Document images with source code:

-.-.-

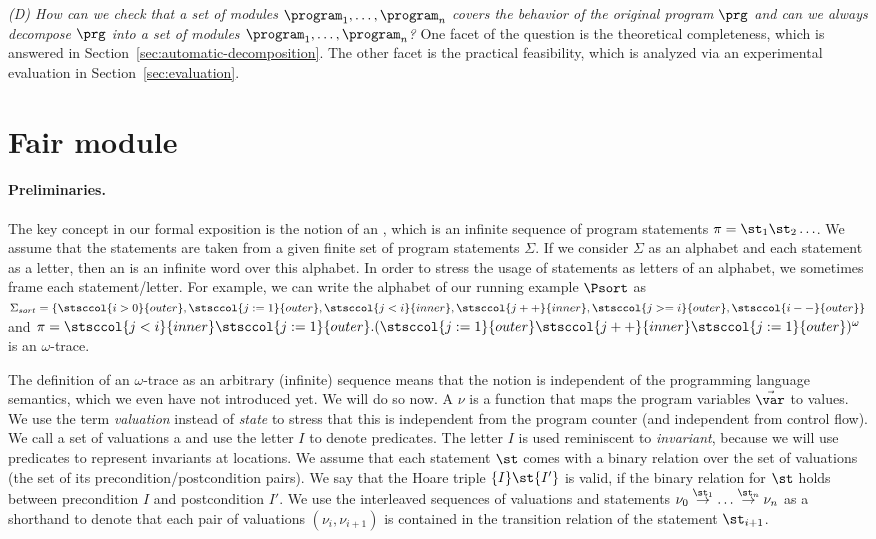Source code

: \emph{(D) How can we check that a set of modules $\program_1,\ldots,\program_n$ covers the behavior of the original program $\prg$ and can we always decompose $\prg$ into a set of modules $\program_1,\ldots,\program_n$?}
One facet of the question is the theoretical completeness, which is answered in Section~\ref{sec:automatic-decomposition}. The other facet is the practical feasibility, which is analyzed via an experimental evaluation in Section~\ref{sec:evaluation}.











\section{Fair module}
\label{sec:decomposition}

\paragraph{Preliminaries.}
The key concept in our formal exposition is the notion of an
, which is an infinite sequence of program
statements
$\pi=\st_1\st_2\ldots$.
We assume that the statements are taken from a given finite set of program statements $\Sigma$. 
If we consider $\Sigma$ as an alphabet and each statement as a letter,
then an  
is an infinite word over this alphabet.
In order to stress the usage of statements as letters of an alphabet,
we sometimes frame each statement/letter.  For example, we can write
the alphabet of our running example $\Psort$ as
$
\Sigma_{sort}=\{ \stsccol{i>0}{outer}, \stsccol{j:=1}{outer}, \stsccol{j<i}{inner}, \stsccol{j++}{inner}, \stsccol{j>=i}{outer}, \stsccol{i--}{outer}\}
$
and
$
\pi = \stsccol{j<i}{inner} \stsccol{j:=1}{outer} . ( \stsccol{j:=1}{outer} \stsccol{j++}{inner} \stsccol{j:=1}{outer} )^\omega
$
is an $\omega$-trace. 

The definition of an $\omega$-trace as an arbitrary (infinite) sequence means
that the notion is independent of the programming language
semantics,  which we even have not introduced yet.  We will do so now.
A  $\nu$ is a function that maps the program variables $\vec\var$ to values.
We use the term \emph{valuation} instead of \emph{state} to stress that this is independent from the program counter (and independent from control flow).
We call a set of valuations a  and use the letter $I$ to denote predicates.
The letter $I$ is used reminiscent to \emph{invariant}, because we will use predicates to represent invariants at locations.
We assume that each statement $\st$ comes with a binary relation over the set of valuations (the set of its precondition/postcondition pairs). 
We say that the Hoare triple $\{ I \} \st \{ I'\}$ is valid, if the binary relation for $\st$ holds between precondition $I$ and postcondition $I'$.
We use the interleaved sequences of valuations and statements
$\nu_0\stackrel{\st_{1}}{\rightarrow}\ldots\stackrel{\st_{n}}{\rightarrow}\nu_n$
as a shorthand to denote that each pair of valuations $(\nu_i,\nu_{i+1})$ is contained in the transition relation of the statement $\st_{i+1}$.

-.-.-

[Exercise]
From the records above, copy out the line with "In order to", the line with "We use the term", and every line between them, word for word.

[Response to the exercise]
In order to stress the usage of statements as letters of an alphabet,
we sometimes frame each statement/letter.  For example, we can write
the alphabet of our running example $\Psort$ as
$
\Sigma_{sort}=\{ \stsccol{i>0}{outer}, \stsccol{j:=1}{outer}, \stsccol{j<i}{inner}, \stsccol{j++}{inner}, \stsccol{j>=i}{outer}, \stsccol{i--}{outer}\}
$
and
$
\pi = \stsccol{j<i}{inner} \stsccol{j:=1}{outer} . ( \stsccol{j:=1}{outer} \stsccol{j++}{inner} \stsccol{j:=1}{outer} )^\omega
$
is an $\omega$-trace. 

The definition of an $\omega$-trace as an arbitrary (infinite) sequence means
that the notion is independent of the programming language
semantics,  which we even have not introduced yet.  We will do so now.
A  $\nu$ is a function that maps the program variables $\vec\var$ to values.
We use the term \emph{valuation} instead of \emph{state} to stress that this is independent from the program counter (and independent from control flow).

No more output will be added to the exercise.